Nos amis d'Aït Bouhouni nous permirent de vivre une journée mémorable. Leur sens de l'organisation et de l'hospitalité nous impressionna. Combien ils avaient raison de nous dire qu'ils ne comptaient que sur eux-mêmes, sur leur volonté et leur engagement pour organiser cette belle fête ! À plusieurs reprises, ils nous répétèrent qu'ils ne comptaient ni sur l'aide ni sur le soutien d'une quelconque autorité politique ou administrative. Nous, par contre, nous ne comprenons toujours pas pourquoi le ciné-bus qui devait nous aider à projeter le dernier film sur Si M'hand ou M'hand, cet immense autre personnage de nos montagnes, qui rendait souvent hommage dans ses poèmes à la lutte d'Arezki, ne nous a jamais rejoint. Des raisons obscures et bureaucratiques tuèrent notre projet et nous firent échouer lamentablement dans notre mission, alors que le réalisateur Yazid Khodja et la copie du film étaient présents sur les lieux. Décidément, notre cinéma, déjà moribond, ne cesse d'être enterré par les gens nommés et payés pour le servir. Notre espoir aujourd'hui est que tous nos amis d'Aït Bouhouni nous pardonnent.
Notre autre espoir est que notre ami réalisateur Djamel Bendedouche, fier et heureux de son nouveau scénario, Arezki l'Indigène, qu'il vient de boucler en collaboration avec le cinéaste poète Brahim Tsaki, arrive à mettre tout en œuvre, sur les plans artistique, matériel et financier, pour réaliser un film digne d'Arezki et d'Aït Bouhouni. Comment pourrait-il en être autrement lorsque nous l'écoutons parler avec passion et détermination de son projet ? Comment oublier cette séquence qu'il décrit avec minutie, celle d'une jeune journaliste française envoyée par son journal en 1890 à Azazga pour un banal article sur le “pittoresque kabyle”, et qui décide, avec courage et détermination, de faire un reportage sur la réalité du moment : Arezki “le bandit d'honneur”, qui tient toute la région, du Sébaou à la Soummam, avec force, intelligence et un sens aigu de la politique. Elle découvre, outre la guérilla, les alliances et le sens de l'unité, combien Arezki fait preuve de réalisme et de lucidité en obligeant tous les enfants du village, en premier lieu les siens, à fréquenter l'école française.

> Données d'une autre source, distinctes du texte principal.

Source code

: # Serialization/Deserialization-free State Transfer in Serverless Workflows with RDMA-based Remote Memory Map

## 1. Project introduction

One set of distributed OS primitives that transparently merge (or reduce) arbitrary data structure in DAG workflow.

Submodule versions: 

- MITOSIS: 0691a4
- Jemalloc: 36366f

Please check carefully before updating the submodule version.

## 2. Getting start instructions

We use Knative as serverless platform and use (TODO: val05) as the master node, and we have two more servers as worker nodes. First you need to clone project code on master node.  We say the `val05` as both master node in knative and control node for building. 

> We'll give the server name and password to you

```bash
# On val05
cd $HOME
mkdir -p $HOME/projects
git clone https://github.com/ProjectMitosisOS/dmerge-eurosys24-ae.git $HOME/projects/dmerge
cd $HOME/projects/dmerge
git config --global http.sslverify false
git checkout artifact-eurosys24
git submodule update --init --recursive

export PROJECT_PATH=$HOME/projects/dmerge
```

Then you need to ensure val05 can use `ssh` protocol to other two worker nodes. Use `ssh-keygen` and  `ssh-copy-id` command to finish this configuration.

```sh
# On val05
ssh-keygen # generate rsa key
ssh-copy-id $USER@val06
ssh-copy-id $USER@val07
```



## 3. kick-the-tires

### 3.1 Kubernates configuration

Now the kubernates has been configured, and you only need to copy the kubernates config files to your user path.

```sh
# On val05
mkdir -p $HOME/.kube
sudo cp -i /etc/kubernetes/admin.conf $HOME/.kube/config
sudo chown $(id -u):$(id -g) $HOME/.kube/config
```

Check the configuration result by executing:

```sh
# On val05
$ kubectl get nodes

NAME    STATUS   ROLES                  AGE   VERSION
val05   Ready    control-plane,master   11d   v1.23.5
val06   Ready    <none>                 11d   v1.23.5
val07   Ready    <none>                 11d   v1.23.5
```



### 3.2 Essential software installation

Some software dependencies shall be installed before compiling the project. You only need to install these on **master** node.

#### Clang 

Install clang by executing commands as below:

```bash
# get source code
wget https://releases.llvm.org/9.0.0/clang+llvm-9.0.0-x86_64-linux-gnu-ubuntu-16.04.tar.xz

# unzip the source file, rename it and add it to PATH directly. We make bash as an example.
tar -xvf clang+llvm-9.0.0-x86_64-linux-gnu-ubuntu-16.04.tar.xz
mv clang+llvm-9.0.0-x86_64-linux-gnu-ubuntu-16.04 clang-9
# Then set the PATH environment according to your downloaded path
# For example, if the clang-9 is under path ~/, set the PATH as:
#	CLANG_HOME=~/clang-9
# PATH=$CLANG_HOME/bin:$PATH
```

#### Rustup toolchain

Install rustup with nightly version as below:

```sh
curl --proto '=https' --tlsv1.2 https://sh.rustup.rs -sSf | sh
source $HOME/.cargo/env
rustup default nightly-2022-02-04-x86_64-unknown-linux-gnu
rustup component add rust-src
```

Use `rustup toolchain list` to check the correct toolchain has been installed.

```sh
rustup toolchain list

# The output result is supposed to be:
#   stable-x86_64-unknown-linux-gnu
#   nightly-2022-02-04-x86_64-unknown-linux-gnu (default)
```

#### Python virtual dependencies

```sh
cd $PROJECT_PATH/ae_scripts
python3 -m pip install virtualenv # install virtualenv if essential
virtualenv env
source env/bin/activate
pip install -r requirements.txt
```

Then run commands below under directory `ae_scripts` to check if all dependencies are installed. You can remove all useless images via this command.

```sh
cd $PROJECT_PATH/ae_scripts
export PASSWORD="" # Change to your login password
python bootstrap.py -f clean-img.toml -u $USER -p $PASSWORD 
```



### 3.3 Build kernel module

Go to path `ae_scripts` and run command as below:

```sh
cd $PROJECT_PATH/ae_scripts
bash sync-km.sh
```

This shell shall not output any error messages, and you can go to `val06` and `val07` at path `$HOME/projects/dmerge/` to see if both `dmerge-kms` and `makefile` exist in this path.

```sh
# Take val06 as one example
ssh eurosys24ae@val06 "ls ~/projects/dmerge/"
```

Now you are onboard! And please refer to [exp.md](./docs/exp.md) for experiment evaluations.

Nous souhaitons vivement que Djamel, qui recevra certainement aide et soutien de tous ceux qui aiment Arezki, nous donne enfin notre Salvatore Giuliano, comme l'a fait Francesco Rosi pour l'Italie. Quant à nous, nous ne ménagerons aucun effort afin de respecter notre engagement à réaliser le projet de musée-bibliothèque au sein même du village, en hommage à notre grand Arezki El Bachir.
B. K.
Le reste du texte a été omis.